## Work instruction
Find the line containing "The bincalendar-card makes" in the entries below. Restate it and each line after it, word for word, up to and including the line containing "The url for".

((

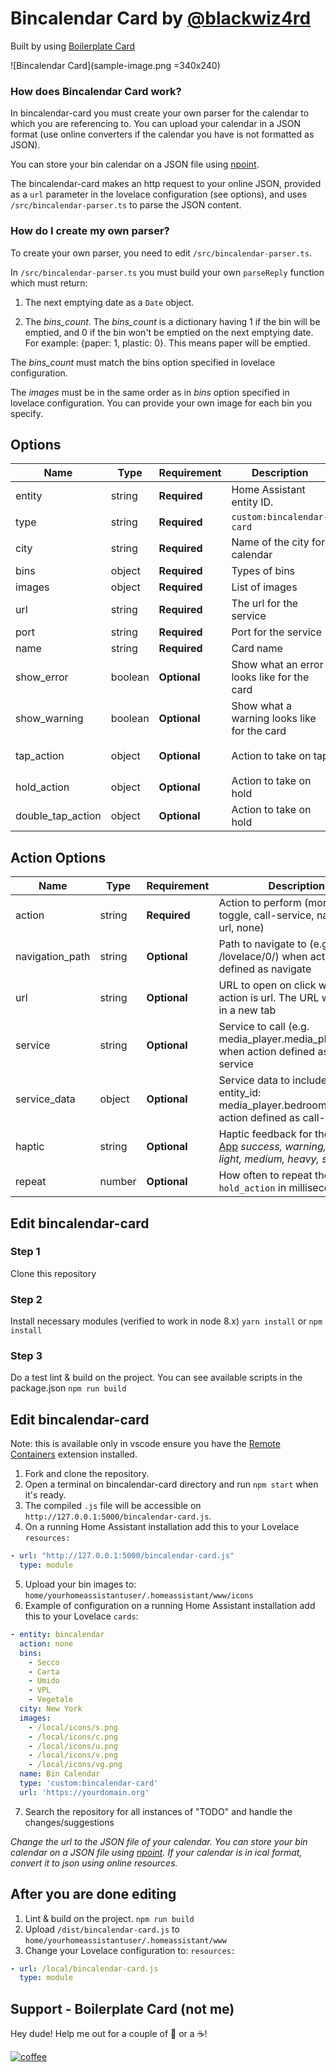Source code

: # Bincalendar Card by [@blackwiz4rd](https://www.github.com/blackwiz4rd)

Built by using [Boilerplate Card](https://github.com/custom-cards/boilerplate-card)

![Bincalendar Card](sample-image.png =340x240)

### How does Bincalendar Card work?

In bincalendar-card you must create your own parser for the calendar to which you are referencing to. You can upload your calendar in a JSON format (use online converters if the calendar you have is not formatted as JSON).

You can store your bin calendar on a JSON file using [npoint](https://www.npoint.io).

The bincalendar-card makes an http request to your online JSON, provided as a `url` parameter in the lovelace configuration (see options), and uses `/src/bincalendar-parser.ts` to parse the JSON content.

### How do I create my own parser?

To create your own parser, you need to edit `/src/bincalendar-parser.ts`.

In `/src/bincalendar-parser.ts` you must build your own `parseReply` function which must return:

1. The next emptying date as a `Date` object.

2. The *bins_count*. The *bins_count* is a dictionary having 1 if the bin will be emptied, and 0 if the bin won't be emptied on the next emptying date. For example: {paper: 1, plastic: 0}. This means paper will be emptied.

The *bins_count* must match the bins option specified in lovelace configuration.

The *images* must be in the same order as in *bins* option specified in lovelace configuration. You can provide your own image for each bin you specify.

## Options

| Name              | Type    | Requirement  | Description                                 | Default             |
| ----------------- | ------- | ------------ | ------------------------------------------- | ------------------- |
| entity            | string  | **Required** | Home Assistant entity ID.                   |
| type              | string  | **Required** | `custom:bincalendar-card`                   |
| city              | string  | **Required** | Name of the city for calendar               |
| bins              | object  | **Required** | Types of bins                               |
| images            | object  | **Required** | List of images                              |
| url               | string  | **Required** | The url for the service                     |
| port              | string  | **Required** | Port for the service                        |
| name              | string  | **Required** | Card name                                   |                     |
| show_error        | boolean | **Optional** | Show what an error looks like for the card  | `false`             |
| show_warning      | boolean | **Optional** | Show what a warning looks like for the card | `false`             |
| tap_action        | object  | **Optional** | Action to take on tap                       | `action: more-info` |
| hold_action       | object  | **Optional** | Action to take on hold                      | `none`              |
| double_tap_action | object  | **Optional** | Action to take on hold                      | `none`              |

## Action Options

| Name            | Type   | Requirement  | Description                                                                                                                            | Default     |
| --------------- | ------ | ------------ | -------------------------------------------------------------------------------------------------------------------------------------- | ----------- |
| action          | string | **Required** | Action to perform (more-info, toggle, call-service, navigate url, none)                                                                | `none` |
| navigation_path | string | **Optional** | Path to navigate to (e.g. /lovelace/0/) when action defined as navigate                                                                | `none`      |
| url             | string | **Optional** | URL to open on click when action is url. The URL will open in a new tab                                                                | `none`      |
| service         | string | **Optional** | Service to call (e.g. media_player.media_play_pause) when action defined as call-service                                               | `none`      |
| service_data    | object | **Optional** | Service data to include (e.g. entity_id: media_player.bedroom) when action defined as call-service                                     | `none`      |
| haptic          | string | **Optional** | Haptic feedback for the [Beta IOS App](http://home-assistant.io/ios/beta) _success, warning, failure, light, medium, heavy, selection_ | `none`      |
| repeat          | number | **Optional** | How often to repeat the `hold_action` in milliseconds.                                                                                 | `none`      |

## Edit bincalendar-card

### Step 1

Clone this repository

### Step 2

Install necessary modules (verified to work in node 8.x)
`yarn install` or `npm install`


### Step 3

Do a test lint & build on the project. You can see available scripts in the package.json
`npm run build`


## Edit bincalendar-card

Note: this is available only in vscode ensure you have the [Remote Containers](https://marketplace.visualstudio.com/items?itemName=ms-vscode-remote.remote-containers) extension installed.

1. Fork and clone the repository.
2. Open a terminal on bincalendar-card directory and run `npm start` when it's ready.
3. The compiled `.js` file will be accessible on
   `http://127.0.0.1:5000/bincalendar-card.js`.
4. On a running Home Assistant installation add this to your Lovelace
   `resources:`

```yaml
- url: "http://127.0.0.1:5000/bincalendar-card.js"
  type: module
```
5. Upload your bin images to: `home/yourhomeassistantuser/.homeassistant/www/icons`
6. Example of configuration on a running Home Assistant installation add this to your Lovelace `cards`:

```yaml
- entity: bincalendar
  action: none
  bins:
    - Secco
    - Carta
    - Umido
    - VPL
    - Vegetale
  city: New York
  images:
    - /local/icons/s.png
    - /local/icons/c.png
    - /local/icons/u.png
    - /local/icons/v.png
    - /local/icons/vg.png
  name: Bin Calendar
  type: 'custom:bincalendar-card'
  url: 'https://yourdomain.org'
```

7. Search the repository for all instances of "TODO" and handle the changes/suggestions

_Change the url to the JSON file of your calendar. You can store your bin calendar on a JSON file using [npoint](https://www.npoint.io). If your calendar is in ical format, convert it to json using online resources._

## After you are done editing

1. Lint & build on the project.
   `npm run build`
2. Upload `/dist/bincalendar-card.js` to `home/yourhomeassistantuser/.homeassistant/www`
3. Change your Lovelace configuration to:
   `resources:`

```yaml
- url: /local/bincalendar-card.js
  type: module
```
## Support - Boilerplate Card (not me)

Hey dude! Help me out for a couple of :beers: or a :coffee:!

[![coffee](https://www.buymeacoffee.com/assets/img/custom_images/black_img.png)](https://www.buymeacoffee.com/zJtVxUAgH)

))

## Reply to the task
The bincalendar-card makes an http request to your online JSON, provided as a `url` parameter in the lovelace configuration (see options), and uses `/src/bincalendar-parser.ts` to parse the JSON content.

### How do I create my own parser?

To create your own parser, you need to edit `/src/bincalendar-parser.ts`.

In `/src/bincalendar-parser.ts` you must build your own `parseReply` function which must return:

1. The next emptying date as a `Date` object.

2. The *bins_count*. The *bins_count* is a dictionary having 1 if the bin will be emptied, and 0 if the bin won't be emptied on the next emptying date. For example: {paper: 1, plastic: 0}. This means paper will be emptied.

The *bins_count* must match the bins option specified in lovelace configuration.

The *images* must be in the same order as in *bins* option specified in lovelace configuration. You can provide your own image for each bin you specify.

## Options

| Name              | Type    | Requirement  | Description                                 | Default             |
| ----------------- | ------- | ------------ | ------------------------------------------- | ------------------- |
| entity            | string  | **Required** | Home Assistant entity ID.                   |
| type              | string  | **Required** | `custom:bincalendar-card`                   |
| city              | string  | **Required** | Name of the city for calendar               |
| bins              | object  | **Required** | Types of bins                               |
| images            | object  | **Required** | List of images                              |
| url               | string  | **Required** | The url for the service                     |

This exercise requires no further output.